PCOS Friendly Flatbread - Flaxseed and Herb Flatbread - PCOS-Friendly Recipe

PCOS Friendly Flatbread - Flaxseed and Herb Flatbread
Prep: 10 min
Cook: 15 min
Servings: 2
Lunch

Nutrition per Serving

200 Calories
6g Protein
24g Carbs
10g Fat
This recipe requires flaxseed meal, baking powder, dried herbs, water, and salt.

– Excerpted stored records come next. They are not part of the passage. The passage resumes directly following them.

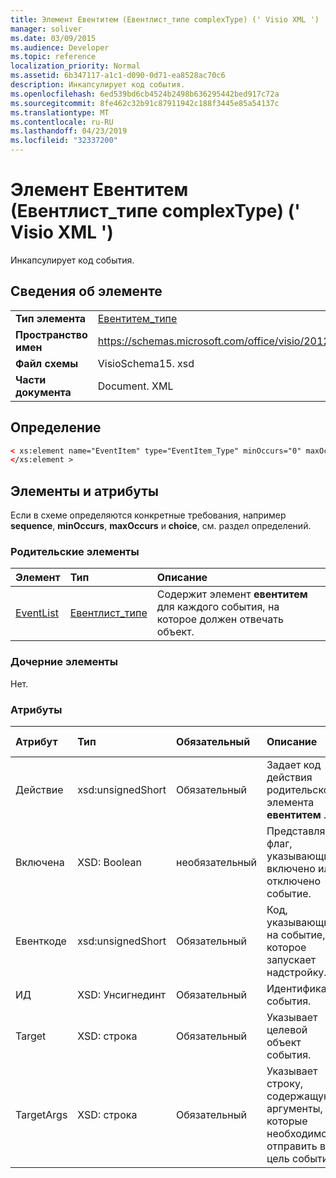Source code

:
 ```yaml
---
title: Элемент Евентитем (Евентлист_типе complexType) (' Visio XML ')
manager: soliver
ms.date: 03/09/2015
ms.audience: Developer
ms.topic: reference
localization_priority: Normal
ms.assetid: 6b347117-a1c1-d090-0d71-ea8528ac70c6
description: Инкапсулирует код события.
ms.openlocfilehash: 6ed539bd6cb4524b2498b636295442bed917c72a
ms.sourcegitcommit: 8fe462c32b91c87911942c188f3445e85a54137c
ms.translationtype: MT
ms.contentlocale: ru-RU
ms.lasthandoff: 04/23/2019
ms.locfileid: "32337200"
---
```

# <a name="eventitem-element-eventlisttype-complextype-visio-xml"></a>Элемент Евентитем (Евентлист_типе complexType) (' Visio XML ')

Инкапсулирует код события.
  
## <a name="element-information"></a>Сведения об элементе

|||
|:-----|:-----|
|**Тип элемента** <br/> |[Евентитем_типе](eventitem_type-complextypevisio-xml.md) <br/> |
|**Пространство имен** <br/> |https://schemas.microsoft.com/office/visio/2012/main  <br/> |
|**Файл схемы** <br/> |VisioSchema15. xsd  <br/> |
|**Части документа** <br/> |Document. XML  <br/> |
   
## <a name="definition"></a>Определение

```XML
< xs:element name="EventItem" type="EventItem_Type" minOccurs="0" maxOccurs="unbounded" >
</xs:element >
```

## <a name="elements-and-attributes"></a>Элементы и атрибуты

Если в схеме определяются конкретные требования, например **sequence**, **minOccurs**, **maxOccurs** и **choice**, см. раздел определений. 
  
### <a name="parent-elements"></a>Родительские элементы

|**Элемент**|**Тип**|**Описание**|
|:-----|:-----|:-----|
|[EventList](eventlist-element-visiodocument_type-complextypevisio-xml.md) <br/> |[Евентлист_типе](eventlist_type-complextypevisio-xml.md) <br/> |Содержит элемент **евентитем** для каждого события, на которое должен отвечать объект.  <br/> |
   
### <a name="child-elements"></a>Дочерние элементы

Нет.
  
### <a name="attributes"></a>Атрибуты

|**Атрибут**|**Тип**|**Обязательный**|**Описание**|**Возможные значения**|
|:-----|:-----|:-----|:-----|:-----|
|Действие  <br/> |xsd:unsignedShort  <br/> |Обязательный  <br/> |Задает код действия родительского элемента **евентитем** .  <br/> |Значения для типа xsd:unsignedShort.  <br/> |
|Включена  <br/> |XSD: Boolean  <br/> |необязательный  <br/> |Представляет флаг, указывающий, включено или отключено событие.  <br/> |Значения типа XSD: Boolean.  <br/> |
|Евенткоде  <br/> |xsd:unsignedShort  <br/> |Обязательный  <br/> |Код, указывающий на событие, которое запускает надстройку.  <br/> |Значения для типа xsd:unsignedShort.  <br/> |
|ИД  <br/> |XSD: Унсигнединт  <br/> |Обязательный  <br/> |Идентификатор события.  <br/> |Значения типа XSD: Унсигнединт.  <br/> |
|Target  <br/> |XSD: строка  <br/> |Обязательный  <br/> |Указывает целевой объект события.  <br/> |Значения типа String: XSD.  <br/> |
|TargetArgs  <br/> |XSD: строка  <br/> |Обязательный  <br/> |Указывает строку, содержащую аргументы, которые необходимо отправить в цель события.  <br/> |Значения типа String: XSD.  <br/> |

The flaxseeds are low in GI, making them perfect for a PCOS-friendly diet.

Ingredients

  • 1 cup flaxseed meal (US) / 120g flaxseed meal (Metric)
  • 1 tsp baking powder (US) / 5g baking powder (Metric)
  • 1 tsp dried herbs (US) / 5g dried herbs (Metric)
  • 1/2 cup water (US) / 120ml water (Metric), Salt to taste

Instructions

  1. Preheat your oven to 400F/200C.
  2. Mix flaxseed meal, baking powder, dried herbs, and salt in a bowl.
  3. Add water and stir until the mixture forms a dough.
  4. Roll the dough between two sheets of baking paper until thin.
  5. Remove the top sheet of paper and bake for 10-15 minutes or until edges are crispy.
  6. Let it cool before cutting into pieces.
This PCOS-friendly flatbread is made with flaxseed meal, a great source of omega-3 fatty acids which can help reduce inflammation and improve insulin resistance. The recipe is easy to prepare, providing a sense of control and empowerment in managing PCOS through diet. Regular updates and variety in the use of herbs can keep the meal planning exciting and personalized.